|
Texto Anterior | Próximo Texto | Índice
DEPOIMENTO
"Foi como se eu tivesse sido acordado por um tsunami"
EDGARD ALVES
DA REDAÇÃO
O MUNDO GIROU rápido
na cabeça, como se eu
tivesse sido acordado
por um tsunami. Eram 4h da
madrugada, de uma das noites
quentes deste verão. Grogue de
sono, despertado pelo telefone,
corri para a sala para atender.
Primeiro, o sinal de ligação a
cobrar aumentou a tensão. Afinal, em casa, é inusual ligação
nesse horário. A cobrar, coisa
boa não deve ser. O motivo deveria ser grave, notícia ruim.
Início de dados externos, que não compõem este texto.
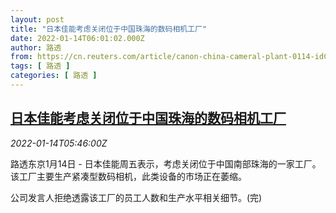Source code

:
 ```yaml
---
layout: post
title: "日本佳能考虑关闭位于中国珠海的数码相机工厂"
date: 2022-01-14T06:01:02.000Z
author: 路透
from: https://cn.reuters.com/article/canon-china-cameral-plant-0114-idCNKBS2JO0CY
tags: [ 路透 ]
categories: [ 路透 ]
---
```

<!--1642140062000-->
[日本佳能考虑关闭位于中国珠海的数码相机工厂](https://cn.reuters.com/article/canon-china-cameral-plant-0114-idCNKBS2JO0CY)
------

<div>
<div><i>2022-01-14T05:46:00Z</i></div><p>路透东京1月14日 - 日本佳能周五表示，考虑关闭位于中国南部珠海的一家工厂。该工厂主要生产紧凑型数码相机，此类设备的市场正在萎缩。</p><p>公司发言人拒绝透露该工厂的员工人数和生产水平相关细节。(完)</p>
</div>
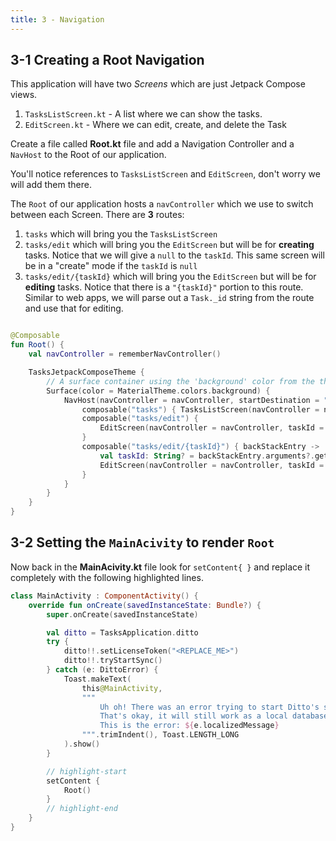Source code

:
 ```yaml
---
title: 3 - Navigation
---
```


## 3-1 Creating a Root Navigation

This application will have two _Screens_ which are just Jetpack Compose views. 

1. `TasksListScreen.kt` - A list where we can show the tasks.
2. `EditScreen.kt` - Where we can edit, create, and delete the Task

Create a file called __Root.kt__ file and add a Navigation Controller and a `NavHost` to the Root of our application. 

You'll notice references to `TasksListScreen` and `EditScreen`, don't worry we will add them there. 

The `Root` of our application hosts a `navController` which we use to switch between each Screen. There are __3__ routes:

1. `tasks` which will bring you the `TasksListScreen`
2. `tasks/edit` which will bring you the `EditScreen` but will be for __creating__ tasks. Notice that we will give a `null` to the `taskId`. This same screen will be in a "create" mode if the `taskId` is `null`
2. `tasks/edit/{taskId}` which will bring you the `EditScreen` but will be for __editing__ tasks. Notice that there is a `"{taskId}"` portion to this route. Similar to web apps, we will parse out a `Task._id` string from the route and use that for editing.

```kotlin title="Root.kt"

@Composable
fun Root() {
    val navController = rememberNavController()

    TasksJetpackComposeTheme {
        // A surface container using the 'background' color from the theme
        Surface(color = MaterialTheme.colors.background) {
            NavHost(navController = navController, startDestination = "tasks") {
                composable("tasks") { TasksListScreen(navController = navController) }
                composable("tasks/edit") {
                    EditScreen(navController = navController, taskId = null)
                }
                composable("tasks/edit/{taskId}") { backStackEntry ->
                    val taskId: String? = backStackEntry.arguments?.getString("taskId")
                    EditScreen(navController = navController, taskId = taskId)
                }
            }
        }
    }
}
```

## 3-2 Setting the `MainAcivity` to render `Root`

Now back in the __MainAcivity.kt__ file look for `setContent{ }` and replace it completely with the following highlighted lines.

```kotlin
class MainActivity : ComponentActivity() {
    override fun onCreate(savedInstanceState: Bundle?) {
        super.onCreate(savedInstanceState)

        val ditto = TasksApplication.ditto
        try {
            ditto!!.setLicenseToken("<REPLACE_ME>")
            ditto!!.tryStartSync()
        } catch (e: DittoError) {
            Toast.makeText(
                this@MainActivity,
                """
                    Uh oh! There was an error trying to start Ditto's sync feature.
                    That's okay, it will still work as a local database.
                    This is the error: ${e.localizedMessage}
                """.trimIndent(), Toast.LENGTH_LONG
            ).show()
        }

        // highlight-start
        setContent {
            Root()
        }
        // highlight-end
    }
}
```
Bêbado de sono, a zonzeira
faz o sinalzinho da operadora
parecer eterno, embora não
passe de pouquíssimos segundos. A sensação é que tudo está
errado, confuso. Aí vem a tortura, em dois atos.
"Pai, fui seqüestrado. Fui seqüestrado, pai. Me salva, pai."
Naquela confusão mental,
sem nada entender, e querendo
entender, a reação de pai, distante dos filhos em viagem.
"Caaaalma, filho! Caaaalma,
filho! Leandro, caaaalma filho!
Leandro, o que aconteceu? Onde você está? Fique calmo e
converse comigo."
Os golpistas já tinham um
nome. Não sei dizer se usaram.
Certa vez li algo que contava
como teria sido o susto de um
japonês que apertou o botão da
descarga do vaso sanitário de
sua casa no exato momento em
que a bomba explodiu em
Hiroshima. Entendi qual teria
sido o susto do cidadão.
A partir daí começou o segundo ato. O bandido, com voz
de bandido de cinema, entra na
linha. "Estamos com o seu filho
e queremos dinheiro para soltá-lo. Nosso alvo não era ele,
era o filho de um empresário,
foi engano, mas seu filho viu
nosso rosto. Agora, precisamos
de dinheiro. Quanto você pode
dar? Qual é a marca do seu carro? E o da sua mulher?"
E as ameaças seguiram: "Não
fale com mais ninguém. Se ligar
para a polícia, matamos. Estouramos os miolos dele. Não temos tempo. Fale quanto você
pode dar."
Diante da negativa da disponibilidade de fundos, as ameaças, repetidas inúmeras vezes e
em locução rápida, sobem o
tom. "Vamos estourar o miolo
dele. Quanto você pode dar?
Vamos matá-lo."
Negociei, ganhando tempo,
até acordar o vizinho do apartamento ao lado. Enquanto ouvia
os gritos do outro lado da linha,
escrevi que solicitasse ajuda da
polícia. A resposta da PM, após
breve relato do vizinho: "Se foi
ligação a cobrar é trote; tem
acontecido muito. Não podemos grampear a ligação. Com
certeza, é trote".
Mesmo assim, já ciente da informação da PM, mantive um
pouco mais a negociação. E a ligação foi encerrada com as instruções: "Arrume o dinheiro:
R$ 10 mil. Isso você pode. Às
10h ligaremos para acertar o
que deve ser feito. Não fale com
a polícia nem com ninguém senão ele morre."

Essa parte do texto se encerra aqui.